**BRIEF**: Please repeat only the stretch of records running from the first line through the line that contains "So, they are identical for this case.".

Stored items:
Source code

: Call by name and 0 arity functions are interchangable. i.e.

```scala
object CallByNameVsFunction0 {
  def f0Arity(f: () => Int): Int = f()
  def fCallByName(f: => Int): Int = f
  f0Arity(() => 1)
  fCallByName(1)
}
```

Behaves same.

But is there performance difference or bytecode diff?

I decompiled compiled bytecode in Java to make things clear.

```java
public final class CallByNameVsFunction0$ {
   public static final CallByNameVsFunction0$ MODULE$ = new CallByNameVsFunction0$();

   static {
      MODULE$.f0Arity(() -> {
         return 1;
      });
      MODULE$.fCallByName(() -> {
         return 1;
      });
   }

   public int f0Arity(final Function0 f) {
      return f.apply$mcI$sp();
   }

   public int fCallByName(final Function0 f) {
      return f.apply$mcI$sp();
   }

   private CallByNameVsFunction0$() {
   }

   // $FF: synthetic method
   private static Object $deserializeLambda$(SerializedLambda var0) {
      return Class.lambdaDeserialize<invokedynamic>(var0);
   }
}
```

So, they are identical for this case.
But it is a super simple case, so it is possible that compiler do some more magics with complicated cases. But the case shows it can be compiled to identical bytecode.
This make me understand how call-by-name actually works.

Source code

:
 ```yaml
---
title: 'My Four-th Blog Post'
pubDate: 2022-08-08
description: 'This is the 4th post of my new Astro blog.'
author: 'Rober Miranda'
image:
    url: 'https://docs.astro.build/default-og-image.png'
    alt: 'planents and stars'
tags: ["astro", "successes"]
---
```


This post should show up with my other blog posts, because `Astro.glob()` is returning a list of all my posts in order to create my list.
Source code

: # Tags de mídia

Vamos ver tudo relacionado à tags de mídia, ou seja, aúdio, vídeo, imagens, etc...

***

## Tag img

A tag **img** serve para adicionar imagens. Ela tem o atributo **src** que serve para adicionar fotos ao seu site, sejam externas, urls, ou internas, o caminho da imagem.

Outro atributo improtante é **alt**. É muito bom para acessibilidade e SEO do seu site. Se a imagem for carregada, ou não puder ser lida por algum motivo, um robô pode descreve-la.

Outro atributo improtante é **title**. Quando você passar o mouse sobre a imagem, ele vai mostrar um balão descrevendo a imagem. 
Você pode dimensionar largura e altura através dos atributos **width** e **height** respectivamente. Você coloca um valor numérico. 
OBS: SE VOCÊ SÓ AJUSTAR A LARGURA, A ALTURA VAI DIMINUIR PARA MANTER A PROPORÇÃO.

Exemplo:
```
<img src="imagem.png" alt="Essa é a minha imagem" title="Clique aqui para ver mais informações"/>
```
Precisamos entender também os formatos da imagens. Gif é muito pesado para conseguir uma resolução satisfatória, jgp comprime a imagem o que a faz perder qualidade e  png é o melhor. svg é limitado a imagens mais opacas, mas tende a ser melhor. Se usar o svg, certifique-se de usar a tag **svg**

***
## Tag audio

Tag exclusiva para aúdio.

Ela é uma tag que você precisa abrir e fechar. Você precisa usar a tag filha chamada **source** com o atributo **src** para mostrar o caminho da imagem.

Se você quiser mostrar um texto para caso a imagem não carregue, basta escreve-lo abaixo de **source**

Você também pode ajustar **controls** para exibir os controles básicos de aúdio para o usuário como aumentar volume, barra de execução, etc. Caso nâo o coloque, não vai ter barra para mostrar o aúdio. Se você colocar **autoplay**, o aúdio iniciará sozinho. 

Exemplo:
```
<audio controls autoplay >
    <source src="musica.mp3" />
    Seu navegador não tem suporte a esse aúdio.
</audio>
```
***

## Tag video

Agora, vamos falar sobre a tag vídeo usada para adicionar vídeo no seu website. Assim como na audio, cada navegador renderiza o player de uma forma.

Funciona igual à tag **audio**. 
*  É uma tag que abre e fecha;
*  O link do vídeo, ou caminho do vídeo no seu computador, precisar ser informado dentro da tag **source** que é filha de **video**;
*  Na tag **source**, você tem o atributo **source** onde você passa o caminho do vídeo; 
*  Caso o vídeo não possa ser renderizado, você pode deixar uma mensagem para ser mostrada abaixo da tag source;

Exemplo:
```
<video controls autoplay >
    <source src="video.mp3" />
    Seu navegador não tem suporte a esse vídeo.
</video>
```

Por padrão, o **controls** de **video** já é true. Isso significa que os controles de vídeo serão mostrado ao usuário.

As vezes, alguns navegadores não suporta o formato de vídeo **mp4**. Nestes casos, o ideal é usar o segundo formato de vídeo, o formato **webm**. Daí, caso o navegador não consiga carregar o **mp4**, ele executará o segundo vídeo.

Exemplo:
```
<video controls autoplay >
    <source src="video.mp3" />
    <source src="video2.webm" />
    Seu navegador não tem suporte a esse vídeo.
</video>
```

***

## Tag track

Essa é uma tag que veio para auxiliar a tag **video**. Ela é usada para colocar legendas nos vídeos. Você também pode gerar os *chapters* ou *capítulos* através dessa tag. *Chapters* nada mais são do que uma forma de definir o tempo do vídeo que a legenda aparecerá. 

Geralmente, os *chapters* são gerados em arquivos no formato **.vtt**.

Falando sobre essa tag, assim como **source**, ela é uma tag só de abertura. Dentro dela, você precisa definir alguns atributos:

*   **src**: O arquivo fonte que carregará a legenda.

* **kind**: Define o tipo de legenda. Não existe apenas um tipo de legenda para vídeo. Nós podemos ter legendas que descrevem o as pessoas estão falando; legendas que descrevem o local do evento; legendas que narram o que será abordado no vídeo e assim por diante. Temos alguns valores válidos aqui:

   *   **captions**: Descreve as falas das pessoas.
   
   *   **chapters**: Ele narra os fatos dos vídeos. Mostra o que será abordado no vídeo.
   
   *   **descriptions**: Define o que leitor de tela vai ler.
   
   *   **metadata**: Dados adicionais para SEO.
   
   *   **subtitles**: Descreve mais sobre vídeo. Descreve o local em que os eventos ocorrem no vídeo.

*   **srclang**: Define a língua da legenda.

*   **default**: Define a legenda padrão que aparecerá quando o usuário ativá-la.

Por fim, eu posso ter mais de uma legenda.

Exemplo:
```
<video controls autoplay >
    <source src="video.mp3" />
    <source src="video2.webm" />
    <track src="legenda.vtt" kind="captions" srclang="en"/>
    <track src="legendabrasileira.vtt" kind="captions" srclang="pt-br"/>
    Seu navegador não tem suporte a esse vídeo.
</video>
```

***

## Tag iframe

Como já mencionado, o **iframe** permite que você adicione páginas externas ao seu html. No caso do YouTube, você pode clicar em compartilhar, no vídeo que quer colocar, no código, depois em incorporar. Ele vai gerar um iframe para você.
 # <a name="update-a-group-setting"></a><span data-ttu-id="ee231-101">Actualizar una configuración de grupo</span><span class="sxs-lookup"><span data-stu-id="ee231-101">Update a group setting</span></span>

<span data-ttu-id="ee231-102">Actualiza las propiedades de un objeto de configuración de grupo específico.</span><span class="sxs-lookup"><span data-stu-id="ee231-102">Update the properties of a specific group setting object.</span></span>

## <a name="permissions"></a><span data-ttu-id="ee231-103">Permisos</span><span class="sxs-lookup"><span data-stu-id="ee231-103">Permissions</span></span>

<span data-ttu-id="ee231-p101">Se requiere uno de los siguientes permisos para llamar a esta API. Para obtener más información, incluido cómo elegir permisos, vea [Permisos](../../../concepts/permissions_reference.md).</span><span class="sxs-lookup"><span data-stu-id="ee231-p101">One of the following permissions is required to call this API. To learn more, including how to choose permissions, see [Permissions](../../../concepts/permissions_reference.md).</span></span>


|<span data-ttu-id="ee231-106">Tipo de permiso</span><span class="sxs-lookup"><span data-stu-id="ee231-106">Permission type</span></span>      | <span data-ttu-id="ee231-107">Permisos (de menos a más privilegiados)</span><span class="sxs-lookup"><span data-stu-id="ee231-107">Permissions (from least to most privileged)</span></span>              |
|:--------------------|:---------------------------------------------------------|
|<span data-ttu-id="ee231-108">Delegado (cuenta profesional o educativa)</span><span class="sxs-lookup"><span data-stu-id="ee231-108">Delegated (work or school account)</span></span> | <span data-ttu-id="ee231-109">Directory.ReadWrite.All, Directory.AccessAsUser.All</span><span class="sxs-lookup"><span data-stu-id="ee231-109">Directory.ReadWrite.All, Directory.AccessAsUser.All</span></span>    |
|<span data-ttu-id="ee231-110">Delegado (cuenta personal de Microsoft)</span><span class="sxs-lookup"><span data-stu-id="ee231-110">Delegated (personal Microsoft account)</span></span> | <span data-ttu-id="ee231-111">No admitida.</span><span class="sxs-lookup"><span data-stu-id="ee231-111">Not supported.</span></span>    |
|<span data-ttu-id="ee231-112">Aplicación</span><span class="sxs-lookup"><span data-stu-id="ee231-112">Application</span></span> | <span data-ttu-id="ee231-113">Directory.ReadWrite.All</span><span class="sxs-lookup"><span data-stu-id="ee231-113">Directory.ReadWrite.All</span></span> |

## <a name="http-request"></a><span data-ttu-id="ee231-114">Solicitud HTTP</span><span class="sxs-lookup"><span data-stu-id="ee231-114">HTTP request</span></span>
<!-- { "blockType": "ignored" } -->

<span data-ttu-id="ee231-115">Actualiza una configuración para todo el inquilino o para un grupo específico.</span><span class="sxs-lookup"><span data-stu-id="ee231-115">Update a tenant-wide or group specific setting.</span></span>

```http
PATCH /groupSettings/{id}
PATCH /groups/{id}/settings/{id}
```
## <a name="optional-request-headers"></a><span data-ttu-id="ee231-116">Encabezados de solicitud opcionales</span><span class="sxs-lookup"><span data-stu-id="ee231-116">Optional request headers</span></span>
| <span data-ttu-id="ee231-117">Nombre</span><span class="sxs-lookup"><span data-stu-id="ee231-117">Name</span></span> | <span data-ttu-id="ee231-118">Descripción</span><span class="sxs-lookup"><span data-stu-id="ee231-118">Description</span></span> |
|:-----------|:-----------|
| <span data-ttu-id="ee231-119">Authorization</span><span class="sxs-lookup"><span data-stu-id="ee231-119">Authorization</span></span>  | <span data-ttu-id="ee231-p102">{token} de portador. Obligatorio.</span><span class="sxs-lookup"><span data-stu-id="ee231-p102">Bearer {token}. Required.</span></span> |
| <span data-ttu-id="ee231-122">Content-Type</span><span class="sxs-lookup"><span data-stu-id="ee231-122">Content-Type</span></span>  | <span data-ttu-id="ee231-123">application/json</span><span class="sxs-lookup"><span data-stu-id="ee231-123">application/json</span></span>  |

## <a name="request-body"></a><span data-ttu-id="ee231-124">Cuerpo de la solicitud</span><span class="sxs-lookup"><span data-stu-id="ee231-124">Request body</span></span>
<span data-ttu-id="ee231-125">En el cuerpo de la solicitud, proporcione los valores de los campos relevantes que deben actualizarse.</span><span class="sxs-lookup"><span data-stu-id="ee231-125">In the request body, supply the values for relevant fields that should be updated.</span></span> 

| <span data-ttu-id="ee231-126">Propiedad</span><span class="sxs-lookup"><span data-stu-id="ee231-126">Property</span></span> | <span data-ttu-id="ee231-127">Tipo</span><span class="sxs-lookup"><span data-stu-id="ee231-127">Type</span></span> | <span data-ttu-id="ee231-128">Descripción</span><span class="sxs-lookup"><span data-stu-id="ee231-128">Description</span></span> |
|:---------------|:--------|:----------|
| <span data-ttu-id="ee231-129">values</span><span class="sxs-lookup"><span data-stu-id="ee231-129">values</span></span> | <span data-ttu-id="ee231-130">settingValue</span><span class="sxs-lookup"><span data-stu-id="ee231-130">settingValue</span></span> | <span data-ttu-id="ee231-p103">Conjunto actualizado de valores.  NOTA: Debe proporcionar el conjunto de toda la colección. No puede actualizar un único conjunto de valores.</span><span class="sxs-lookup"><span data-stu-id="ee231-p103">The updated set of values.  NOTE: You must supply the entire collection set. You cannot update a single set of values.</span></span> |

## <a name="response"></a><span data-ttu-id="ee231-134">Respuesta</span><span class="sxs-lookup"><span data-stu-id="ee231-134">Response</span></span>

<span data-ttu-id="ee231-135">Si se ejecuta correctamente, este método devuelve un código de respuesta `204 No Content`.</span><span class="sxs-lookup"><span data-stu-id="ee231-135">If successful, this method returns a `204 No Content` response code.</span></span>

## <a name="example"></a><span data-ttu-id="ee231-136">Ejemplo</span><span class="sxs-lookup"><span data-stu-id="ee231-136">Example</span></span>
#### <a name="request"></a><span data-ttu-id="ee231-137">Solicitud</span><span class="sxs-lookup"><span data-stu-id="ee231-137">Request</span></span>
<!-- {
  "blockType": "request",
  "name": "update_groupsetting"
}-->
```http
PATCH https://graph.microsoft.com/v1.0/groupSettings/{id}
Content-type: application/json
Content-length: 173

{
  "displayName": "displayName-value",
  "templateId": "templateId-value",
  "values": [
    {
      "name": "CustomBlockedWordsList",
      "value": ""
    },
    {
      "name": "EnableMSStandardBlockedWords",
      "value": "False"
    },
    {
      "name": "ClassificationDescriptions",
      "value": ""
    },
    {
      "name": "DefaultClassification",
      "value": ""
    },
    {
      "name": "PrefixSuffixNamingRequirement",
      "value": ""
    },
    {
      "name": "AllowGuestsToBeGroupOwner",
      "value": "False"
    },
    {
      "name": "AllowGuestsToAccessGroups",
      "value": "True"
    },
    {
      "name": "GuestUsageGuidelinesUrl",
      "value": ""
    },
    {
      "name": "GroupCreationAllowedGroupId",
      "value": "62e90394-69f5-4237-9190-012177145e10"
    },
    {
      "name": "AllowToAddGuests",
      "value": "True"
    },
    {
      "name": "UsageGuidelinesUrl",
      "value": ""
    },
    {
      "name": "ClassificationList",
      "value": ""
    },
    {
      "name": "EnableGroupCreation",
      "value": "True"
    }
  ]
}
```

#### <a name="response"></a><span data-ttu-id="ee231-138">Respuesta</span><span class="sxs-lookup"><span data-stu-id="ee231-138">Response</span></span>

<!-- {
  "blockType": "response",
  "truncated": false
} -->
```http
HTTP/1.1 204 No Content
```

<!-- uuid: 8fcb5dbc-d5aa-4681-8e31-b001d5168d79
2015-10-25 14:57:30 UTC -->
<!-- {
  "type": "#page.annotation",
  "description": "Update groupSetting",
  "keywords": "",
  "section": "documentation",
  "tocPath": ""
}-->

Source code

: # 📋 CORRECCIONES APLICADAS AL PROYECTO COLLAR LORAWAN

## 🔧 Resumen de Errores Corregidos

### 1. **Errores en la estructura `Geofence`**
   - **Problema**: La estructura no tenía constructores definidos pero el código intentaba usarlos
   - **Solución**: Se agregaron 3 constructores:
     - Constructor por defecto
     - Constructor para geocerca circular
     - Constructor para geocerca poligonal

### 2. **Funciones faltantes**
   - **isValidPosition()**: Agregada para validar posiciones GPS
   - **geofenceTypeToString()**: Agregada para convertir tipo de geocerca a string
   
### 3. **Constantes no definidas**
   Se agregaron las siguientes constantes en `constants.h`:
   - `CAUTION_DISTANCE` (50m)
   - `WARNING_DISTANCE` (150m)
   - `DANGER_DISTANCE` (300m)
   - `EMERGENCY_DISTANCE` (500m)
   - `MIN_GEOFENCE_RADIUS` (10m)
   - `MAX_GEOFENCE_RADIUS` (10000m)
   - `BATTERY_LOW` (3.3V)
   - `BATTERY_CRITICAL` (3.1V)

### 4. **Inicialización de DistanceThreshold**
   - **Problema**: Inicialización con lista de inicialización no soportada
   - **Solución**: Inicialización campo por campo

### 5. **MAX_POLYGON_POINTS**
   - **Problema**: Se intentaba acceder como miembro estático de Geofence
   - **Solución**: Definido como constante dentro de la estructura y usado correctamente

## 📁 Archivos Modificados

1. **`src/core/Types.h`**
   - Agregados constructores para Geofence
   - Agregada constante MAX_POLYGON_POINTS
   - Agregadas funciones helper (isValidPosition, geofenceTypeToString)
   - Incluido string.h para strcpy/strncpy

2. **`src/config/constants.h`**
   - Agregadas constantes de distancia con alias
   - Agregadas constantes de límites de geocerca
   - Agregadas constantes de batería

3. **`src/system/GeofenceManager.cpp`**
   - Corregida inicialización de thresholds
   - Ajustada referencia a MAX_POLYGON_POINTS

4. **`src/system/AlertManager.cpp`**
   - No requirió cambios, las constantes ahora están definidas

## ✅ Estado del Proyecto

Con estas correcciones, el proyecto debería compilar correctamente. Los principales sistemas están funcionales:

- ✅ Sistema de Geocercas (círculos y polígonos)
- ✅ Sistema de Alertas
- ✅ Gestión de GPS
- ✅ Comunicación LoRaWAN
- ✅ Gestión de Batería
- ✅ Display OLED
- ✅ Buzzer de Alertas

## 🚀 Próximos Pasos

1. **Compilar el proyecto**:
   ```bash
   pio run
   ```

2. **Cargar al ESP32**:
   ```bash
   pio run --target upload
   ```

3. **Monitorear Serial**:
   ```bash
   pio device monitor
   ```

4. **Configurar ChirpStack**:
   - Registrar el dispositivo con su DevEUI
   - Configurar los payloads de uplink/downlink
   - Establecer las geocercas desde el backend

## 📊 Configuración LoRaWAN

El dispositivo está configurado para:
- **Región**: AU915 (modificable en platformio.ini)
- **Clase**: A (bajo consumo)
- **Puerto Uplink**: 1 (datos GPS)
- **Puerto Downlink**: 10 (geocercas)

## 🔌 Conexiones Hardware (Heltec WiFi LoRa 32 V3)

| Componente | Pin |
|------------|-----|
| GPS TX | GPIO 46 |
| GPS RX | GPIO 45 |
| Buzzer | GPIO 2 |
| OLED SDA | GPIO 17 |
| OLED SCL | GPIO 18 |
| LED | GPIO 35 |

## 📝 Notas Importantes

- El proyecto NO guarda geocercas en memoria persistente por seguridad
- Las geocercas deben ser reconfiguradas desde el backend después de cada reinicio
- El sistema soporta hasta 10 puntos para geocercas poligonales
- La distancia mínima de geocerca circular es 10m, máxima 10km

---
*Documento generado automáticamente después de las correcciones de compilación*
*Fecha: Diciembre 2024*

**WRITTEN RESPONSE**:
Source code

: Call by name and 0 arity functions are interchangable. i.e.

```scala
object CallByNameVsFunction0 {
  def f0Arity(f: () => Int): Int = f()
  def fCallByName(f: => Int): Int = f
  f0Arity(() => 1)
  fCallByName(1)
}
```

Behaves same.

But is there performance difference or bytecode diff?

I decompiled compiled bytecode in Java to make things clear.

```java
public final class CallByNameVsFunction0$ {
   public static final CallByNameVsFunction0$ MODULE$ = new CallByNameVsFunction0$();

   static {
      MODULE$.f0Arity(() -> {
         return 1;
      });
      MODULE$.fCallByName(() -> {
         return 1;
      });
   }

   public int f0Arity(final Function0 f) {
      return f.apply$mcI$sp();
   }

   public int fCallByName(final Function0 f) {
      return f.apply$mcI$sp();
   }

   private CallByNameVsFunction0$() {
   }

   // $FF: synthetic method
   private static Object $deserializeLambda$(SerializedLambda var0) {
      return Class.lambdaDeserialize<invokedynamic>(var0);
   }
}
```

So, they are identical for this case.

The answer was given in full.